Background: Prehospital identification of futile resuscitation efforts (defined as a predicted probability of survival lower than 1%) for out-of-hospital cardiac arrest (OHCA) may reduce unnecessary transport. Reliable prediction variables for OHCA 'termination of resuscitation' (TOR) rules are needed to guide treatment decisions. The Universal TOR rule uses only three variables (Absence of Prehospital ROSC, Event not witnessed by EMS and no shock delivered on the scene) has been externally validated and is used by many EMS systems. Deep learning, an artificial intelligence (AI) platform is an attractive model to guide the development of TOR rule for OHCA. The purpose of this study was to assess the feasibility of developing an AI-TOR rule for neurologically favorable outcomes using general purpose AI and compare its performance to the Universal TOR rule.

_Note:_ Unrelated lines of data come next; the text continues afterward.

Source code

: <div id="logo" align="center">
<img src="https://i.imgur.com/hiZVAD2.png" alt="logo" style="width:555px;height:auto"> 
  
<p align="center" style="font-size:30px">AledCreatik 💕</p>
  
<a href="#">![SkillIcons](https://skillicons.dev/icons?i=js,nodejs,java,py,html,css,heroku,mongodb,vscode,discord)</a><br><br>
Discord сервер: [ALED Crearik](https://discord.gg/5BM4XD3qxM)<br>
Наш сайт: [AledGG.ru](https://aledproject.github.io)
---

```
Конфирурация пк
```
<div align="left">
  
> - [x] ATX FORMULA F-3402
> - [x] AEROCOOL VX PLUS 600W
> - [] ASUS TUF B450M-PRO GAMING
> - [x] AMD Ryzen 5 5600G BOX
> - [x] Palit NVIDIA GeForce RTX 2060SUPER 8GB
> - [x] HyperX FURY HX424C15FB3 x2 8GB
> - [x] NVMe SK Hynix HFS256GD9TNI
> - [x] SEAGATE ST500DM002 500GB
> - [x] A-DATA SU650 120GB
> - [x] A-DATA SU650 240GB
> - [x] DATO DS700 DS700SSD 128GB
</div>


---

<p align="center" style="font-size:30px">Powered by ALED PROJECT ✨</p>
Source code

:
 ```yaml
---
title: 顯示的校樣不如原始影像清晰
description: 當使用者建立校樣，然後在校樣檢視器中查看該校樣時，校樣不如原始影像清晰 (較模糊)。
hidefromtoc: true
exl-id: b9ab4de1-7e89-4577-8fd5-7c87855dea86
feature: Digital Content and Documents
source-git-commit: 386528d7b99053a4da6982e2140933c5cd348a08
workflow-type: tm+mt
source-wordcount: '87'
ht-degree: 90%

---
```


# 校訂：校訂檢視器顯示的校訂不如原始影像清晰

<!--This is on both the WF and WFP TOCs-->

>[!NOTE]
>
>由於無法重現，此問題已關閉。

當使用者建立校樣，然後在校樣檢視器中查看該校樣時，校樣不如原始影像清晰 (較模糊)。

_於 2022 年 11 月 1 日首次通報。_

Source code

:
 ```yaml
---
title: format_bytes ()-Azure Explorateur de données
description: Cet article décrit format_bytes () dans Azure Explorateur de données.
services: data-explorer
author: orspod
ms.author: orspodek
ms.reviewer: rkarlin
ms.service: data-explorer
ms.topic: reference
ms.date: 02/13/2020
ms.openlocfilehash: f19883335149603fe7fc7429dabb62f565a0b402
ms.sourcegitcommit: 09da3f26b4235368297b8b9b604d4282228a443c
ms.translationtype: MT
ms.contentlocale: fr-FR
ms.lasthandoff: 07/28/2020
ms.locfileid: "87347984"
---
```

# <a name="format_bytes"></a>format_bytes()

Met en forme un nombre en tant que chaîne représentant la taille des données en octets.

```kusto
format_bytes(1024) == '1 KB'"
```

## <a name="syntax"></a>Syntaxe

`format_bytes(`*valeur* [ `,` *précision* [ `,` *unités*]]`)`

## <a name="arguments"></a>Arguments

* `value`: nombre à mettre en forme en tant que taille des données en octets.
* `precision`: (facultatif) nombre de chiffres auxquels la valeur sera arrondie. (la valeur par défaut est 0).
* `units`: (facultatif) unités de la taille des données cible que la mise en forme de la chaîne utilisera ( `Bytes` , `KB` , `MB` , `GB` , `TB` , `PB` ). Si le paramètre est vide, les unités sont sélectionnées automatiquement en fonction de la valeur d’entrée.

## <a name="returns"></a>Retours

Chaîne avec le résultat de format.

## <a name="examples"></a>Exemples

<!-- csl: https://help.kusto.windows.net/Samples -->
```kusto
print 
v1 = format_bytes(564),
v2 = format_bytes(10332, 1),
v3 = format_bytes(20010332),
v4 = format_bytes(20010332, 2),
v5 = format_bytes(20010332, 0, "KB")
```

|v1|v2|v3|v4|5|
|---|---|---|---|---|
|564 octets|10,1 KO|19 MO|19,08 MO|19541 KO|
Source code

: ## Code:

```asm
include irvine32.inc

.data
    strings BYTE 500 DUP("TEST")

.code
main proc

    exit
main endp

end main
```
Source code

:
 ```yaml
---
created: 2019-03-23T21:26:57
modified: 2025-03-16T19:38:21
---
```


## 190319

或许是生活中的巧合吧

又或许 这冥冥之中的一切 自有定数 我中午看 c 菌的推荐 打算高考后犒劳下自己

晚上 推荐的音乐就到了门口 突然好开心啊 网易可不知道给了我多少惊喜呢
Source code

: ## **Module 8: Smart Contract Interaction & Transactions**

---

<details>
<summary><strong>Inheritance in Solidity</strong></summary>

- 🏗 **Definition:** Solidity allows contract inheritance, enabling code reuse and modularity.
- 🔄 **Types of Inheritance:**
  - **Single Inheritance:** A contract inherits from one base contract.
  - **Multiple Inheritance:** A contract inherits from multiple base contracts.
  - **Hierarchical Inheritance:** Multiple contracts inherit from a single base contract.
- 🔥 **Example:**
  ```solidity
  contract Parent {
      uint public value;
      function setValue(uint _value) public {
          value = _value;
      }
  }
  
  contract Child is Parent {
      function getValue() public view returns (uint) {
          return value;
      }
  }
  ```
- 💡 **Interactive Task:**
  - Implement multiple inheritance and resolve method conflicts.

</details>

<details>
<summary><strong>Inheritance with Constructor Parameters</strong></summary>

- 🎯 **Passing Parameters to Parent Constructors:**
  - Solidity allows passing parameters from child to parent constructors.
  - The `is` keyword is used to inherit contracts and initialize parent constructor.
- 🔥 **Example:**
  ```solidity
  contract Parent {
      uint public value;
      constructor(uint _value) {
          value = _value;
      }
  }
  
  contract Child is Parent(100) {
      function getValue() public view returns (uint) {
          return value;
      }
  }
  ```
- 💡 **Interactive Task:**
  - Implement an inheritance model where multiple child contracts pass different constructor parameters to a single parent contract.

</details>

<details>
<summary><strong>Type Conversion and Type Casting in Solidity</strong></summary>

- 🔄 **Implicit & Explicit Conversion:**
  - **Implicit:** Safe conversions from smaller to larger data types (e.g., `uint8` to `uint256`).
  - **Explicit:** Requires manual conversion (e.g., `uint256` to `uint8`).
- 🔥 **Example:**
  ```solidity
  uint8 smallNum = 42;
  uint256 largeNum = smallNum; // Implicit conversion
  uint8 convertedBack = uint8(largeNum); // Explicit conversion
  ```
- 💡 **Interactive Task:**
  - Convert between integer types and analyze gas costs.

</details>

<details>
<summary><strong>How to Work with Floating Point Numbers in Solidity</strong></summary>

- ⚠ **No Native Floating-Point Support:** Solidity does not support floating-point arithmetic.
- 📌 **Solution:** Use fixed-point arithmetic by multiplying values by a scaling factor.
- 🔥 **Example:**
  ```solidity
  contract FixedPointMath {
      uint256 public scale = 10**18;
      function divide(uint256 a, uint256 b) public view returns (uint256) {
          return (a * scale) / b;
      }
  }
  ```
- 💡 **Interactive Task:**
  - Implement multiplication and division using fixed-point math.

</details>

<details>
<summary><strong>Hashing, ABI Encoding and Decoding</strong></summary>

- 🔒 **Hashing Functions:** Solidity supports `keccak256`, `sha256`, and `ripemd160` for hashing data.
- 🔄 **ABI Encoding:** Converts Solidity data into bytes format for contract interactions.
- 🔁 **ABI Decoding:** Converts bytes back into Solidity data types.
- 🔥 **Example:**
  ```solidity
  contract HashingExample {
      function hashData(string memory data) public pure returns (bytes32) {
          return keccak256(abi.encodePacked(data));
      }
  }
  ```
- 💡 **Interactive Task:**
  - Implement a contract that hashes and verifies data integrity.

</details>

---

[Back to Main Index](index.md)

Methods: We identified OHCA cases of presumed cardiac etiology who were 18 years of age or older from 2016 to 2019 in the All-Japan Utstein Registry. We divided the dataset into 2 parts, the first half (2016-2017) was used as a training dataset for rule development and second half (2018-2019) for validation. The AI software (Prediction One®) created the model using the training dataset with internal cross-validation. It also evaluated the prediction accuracy and displayed the ranking of influencing variables. We performed validation using the second half cases and calculated the prediction model AUC. The top four of the 11 variables identified in the model were then selected as prognostic factors to be used in an AI-TOR rule, and sensitivity, specificity, positive predictive value, and negative predictive value were calculated from validation cohort. This was then compared to the performance of the Universal TOR rule using same dataset.

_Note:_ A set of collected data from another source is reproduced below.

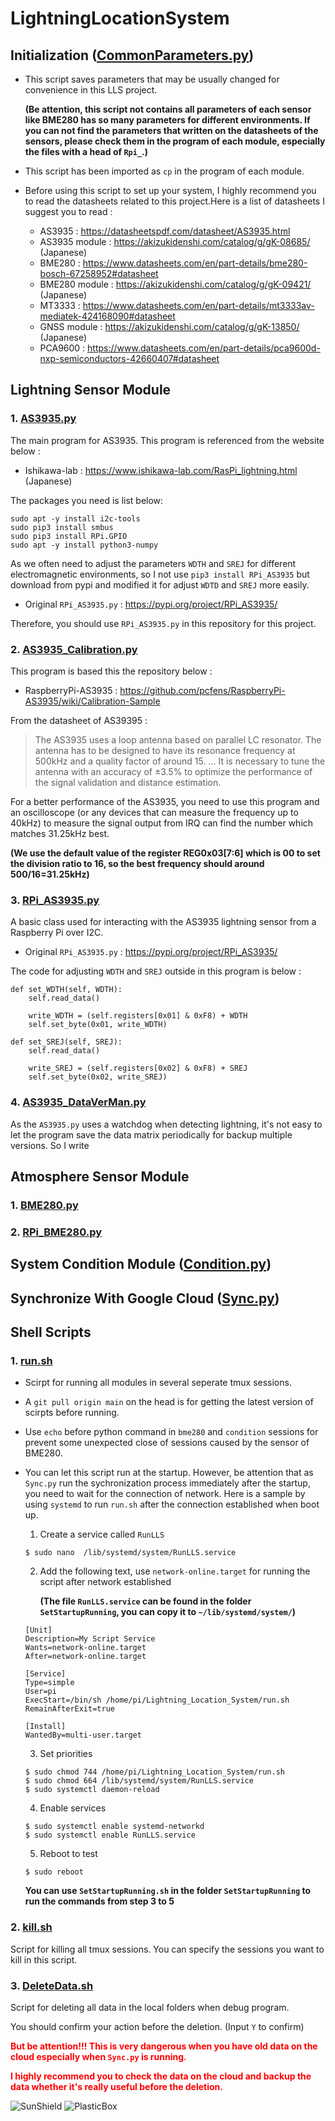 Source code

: # LightningLocationSystem



## Initialization ([CommonParameters.py](./CommonParameters.py))
- This script saves parameters that may be usually changed for convenience in this LLS project.

  __(Be attention, this script not contains all parameters of each sensor like BME280 has so many parameters for different environments. If you can not find the parameters that written on the datasheets of the sensors, please check them in the program of each module, especially the files with a head of `Rpi_`.)__

- This script has been imported as `cp` in the program of each module.
- Before using this script to set up your system, I highly recommend you to read the datasheets related to this project.Here is a list of datasheets I suggest you to read :
  - AS3935 : https://datasheetspdf.com/datasheet/AS3935.html
  - AS3935 module : https://akizukidenshi.com/catalog/g/gK-08685/ (Japanese)
  - BME280 : https://www.datasheets.com/en/part-details/bme280-bosch-67258952#datasheet
  - BME280 module : https://akizukidenshi.com/catalog/g/gK-09421/ (Japanese)
  - MT3333 : https://www.datasheets.com/en/part-details/mt3333av-mediatek-424168090#datasheet
  - GNSS module : https://akizukidenshi.com/catalog/g/gK-13850/ (Japanese)
  - PCA9600 : https://www.datasheets.com/en/part-details/pca9600d-nxp-semiconductors-42660407#datasheet


## Lightning Sensor Module
### 1. [AS3935.py](./AS3935.py)
The main program for AS3935. This program is referenced from the website below :
- Ishikawa-lab : https://www.ishikawa-lab.com/RasPi_lightning.html (Japanese)

The packages you need is list below: 
```
sudo apt -y install i2c-tools
sudo pip3 install smbus
sudo pip3 install RPi.GPIO
sudo apt -y install python3-numpy
```
As we often need to adjust the parameters `WDTH` and `SREJ` for different electromagnetic environments, so I not use `pip3 install RPi_AS3935` but download from pypi and modified it for adjust `WDTD` and `SREJ` more easily.
- Original `RPi_AS3935.py` : https://pypi.org/project/RPi_AS3935/

Therefore, you should use `RPi_AS3935.py` in this repository for this project.

### 2. [AS3935_Calibration.py](./AS3935_Calibration.py)
This program is based this the repository below :

- RaspberryPi-AS3935 : https://github.com/pcfens/RaspberryPi-AS3935/wiki/Calibration-Sample

From the datasheet of AS39395 :
>The AS3935 uses a loop antenna based on parallel LC resonator. The antenna has to be designed to have its resonance frequency at 500kHz and a quality factor of around 15.
> ...
> It is necessary to tune the antenna with an accuracy of ±3.5% to optimize the performance of the signal validation and distance estimation.

For a better performance of the AS3935, you need to use this program and an oscilloscope (or any devices that can measure the frequency up to 40kHz) to measure the signal output from IRQ can find the number which matches 31.25kHz best.

__(We use the default value of the register REG0x03[7:6] which is 00 to set the division ratio to 16, so the best frequency should around 500/16=31.25kHz)__

### 3. [RPi_AS3935.py](./RPi_AS3935.py)
A basic class used for interacting with the AS3935 lightning sensor from a Raspberry Pi over I2C.
- Original `RPi_AS3935.py` : https://pypi.org/project/RPi_AS3935/

The code for adjusting `WDTH` and `SREJ` outside in this program is below : 
```
def set_WDTH(self, WDTH):
    self.read_data()

    write_WDTH = (self.registers[0x01] & 0xF8) + WDTH
    self.set_byte(0x01, write_WDTH)

def set_SREJ(self, SREJ):
    self.read_data()

    write_SREJ = (self.registers[0x02] & 0xF8) + SREJ
    self.set_byte(0x02, write_SREJ)
```

### 4. [AS3935_DataVerMan.py](./AS3935_DataVerMan.py)
As the `AS3935.py` uses a watchdog when detecting lightning, it's not easy to let the program save the data matrix periodically for backup multiple versions. So I write 


## Atmosphere Sensor Module
### 1. [BME280.py](./BME280.py)
### 2. [RPi_BME280.py](./RPi_BME280.py)

## System Condition Module ([Condition.py](./Condition.py))

## Synchronize With Google Cloud ([Sync.py](./Sync.py))

## Shell Scripts
### 1. [run.sh](./run.sh)
- Scirpt for running all modules in several seperate tmux sessions.

- A `git pull origin main` on the head is for getting the latest version of scirpts before running.

- Use `echo` before python command in `bme280` and `condition` sessions for prevent some unexpected close of sessions caused by the sensor of BME280.

- You can let this script run at the startup. However, be attention that as `Sync.py` run the sychronization process immediately after the startup, you need to wait for the connection of network. Here is a sample by using `systemd` to run `run.sh` after the connection established when boot up. 
    1. Create a service called `RunLLS`
    ```
    $ sudo nano  /lib/systemd/system/RunLLS.service
    ```
    2. Add the following text, use `network-online.target` for running the script after network established
       
       __(The file `RunLLS.service` can be found in the folder `SetStartupRunning`, you can copy it to `~/lib/systemd/system/`)__
    ```
    [Unit]
    Description=My Script Service
    Wants=network-online.target
    After=network-online.target
    
    [Service]
    Type=simple
    User=pi
    ExecStart=/bin/sh /home/pi/Lightning_Location_System/run.sh
    RemainAfterExit=true

    [Install]
    WantedBy=multi-user.target
    ```
   3. Set priorities
    ```
    $ sudo chmod 744 /home/pi/Lightning_Location_System/run.sh
    $ sudo chmod 664 /lib/systemd/system/RunLLS.service
    $ sudo systemctl daemon-reload
    ```
   4. Enable services
    ```
    $ sudo systemctl enable systemd-networkd
    $ sudo systemctl enable RunLLS.service
    ```
   5. Reboot to test
    ```
    $ sudo reboot
    ```
  __You can use `SetStartupRunning.sh` in the folder `SetStartupRunning` to run the commands from step 3 to 5__

### 2. [kill.sh](./kill.sh)
Script for killing all tmux sessions.
You can specify the sessions you want to kill in this script.

### 3. [DeleteData.sh](./DeleteData.sh)
Script for deleting all data in the local folders when debug program.

You should confirm your action before the deletion. (Input `Y` to confirm)

__<span style="color: red; ">But be attention!!! This is very dangerous when you have old data on the cloud especially when `Sync.py` is running. </span>__

__<span style="color: red; ">I highly recommend you to check the data on the cloud and backup the data whether it's really useful before the deletion. </span>__


![SunShield](./images/System_LightningSensor.png?raw=true "sunshield")
![PlasticBox](./images/System_PlasticBox.png?raw=true "plasticbox")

Results: There were 504,561 OHCA cases, 18 years of age or older, 302,799 cases were presumed cardiac origin. Of these, 149,425 cases were used for the training dataset and 153,374 cases for the validation dataset. The model developed by AI using 11 variables had an AUC of 0.969, and its AUC for the validation dataset was 0.965. The top four influencing variables for neurologically favorable outcome were Prehospital ROSC, witnessed by EMS, Age (68 years old and younger) and nonasystole. The AUC calculated using the 4 variables for the AI-TOR rule was 0.953, and its AUC for the validation dataset was 0.952 (95%CI 0.949 -0.954). Of 80,198 patients in the validation cohort that satisfied all four criteria for the AI-TOR rule, 58 (0.07%) had a neurologically favorable one-month survival. The specificity of AI-TOR rule was 0.990, and the PPV was 0.999 for predicting lack of neurologically favorable survival, both the specificity and PPV were higher than that achieved with the universal TOR (0.959, 0.998).
Conclusions: The accuracy of prediction models using AI software to determine outcomes in OHCA was excellent and the AI-TOR rule's variables from prediction model performed better than the Universal TOR rule. External validation of our findings as well as further research into the utility of using AI platforms for TOR prediction in clinical practice is needed.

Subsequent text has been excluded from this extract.